- [What is required] What does the data read, word for word, from the line containing "- Make sure" through its final line? Give those lines only.

====================

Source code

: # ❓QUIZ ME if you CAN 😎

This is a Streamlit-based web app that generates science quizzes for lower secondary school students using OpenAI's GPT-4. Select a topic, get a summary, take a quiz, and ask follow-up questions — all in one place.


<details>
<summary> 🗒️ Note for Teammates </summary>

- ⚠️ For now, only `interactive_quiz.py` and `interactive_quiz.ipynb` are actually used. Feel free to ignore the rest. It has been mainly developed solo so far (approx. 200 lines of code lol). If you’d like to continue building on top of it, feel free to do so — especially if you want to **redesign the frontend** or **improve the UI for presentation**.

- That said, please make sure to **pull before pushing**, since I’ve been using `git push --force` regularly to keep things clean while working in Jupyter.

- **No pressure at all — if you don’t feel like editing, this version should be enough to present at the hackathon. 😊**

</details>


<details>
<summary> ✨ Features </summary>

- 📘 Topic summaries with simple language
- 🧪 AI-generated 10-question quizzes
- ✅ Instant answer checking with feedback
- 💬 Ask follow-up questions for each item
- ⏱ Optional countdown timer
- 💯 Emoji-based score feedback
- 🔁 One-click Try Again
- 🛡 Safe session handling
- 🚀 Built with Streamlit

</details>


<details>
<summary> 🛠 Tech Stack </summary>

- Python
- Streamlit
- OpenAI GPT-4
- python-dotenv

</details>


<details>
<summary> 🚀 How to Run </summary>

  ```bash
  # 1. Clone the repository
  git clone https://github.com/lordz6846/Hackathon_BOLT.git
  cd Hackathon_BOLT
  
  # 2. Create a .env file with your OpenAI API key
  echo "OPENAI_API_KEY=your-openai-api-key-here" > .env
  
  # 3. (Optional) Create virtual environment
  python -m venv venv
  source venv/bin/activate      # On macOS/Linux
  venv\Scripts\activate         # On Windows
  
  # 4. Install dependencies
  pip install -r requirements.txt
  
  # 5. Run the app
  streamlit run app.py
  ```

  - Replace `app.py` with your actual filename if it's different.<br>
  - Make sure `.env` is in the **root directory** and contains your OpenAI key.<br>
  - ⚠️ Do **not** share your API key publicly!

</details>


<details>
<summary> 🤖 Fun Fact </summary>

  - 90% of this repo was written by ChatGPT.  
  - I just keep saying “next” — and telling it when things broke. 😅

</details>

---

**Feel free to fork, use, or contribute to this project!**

====================

- [Answer box]
  - Make sure `.env` is in the **root directory** and contains your OpenAI key.<br>
  - ⚠️ Do **not** share your API key publicly!

</details>


<details>
<summary> 🤖 Fun Fact </summary>

  - 90% of this repo was written by ChatGPT.  
  - I just keep saying “next” — and telling it when things broke. 😅

</details>

---

**Feel free to fork, use, or contribute to this project!**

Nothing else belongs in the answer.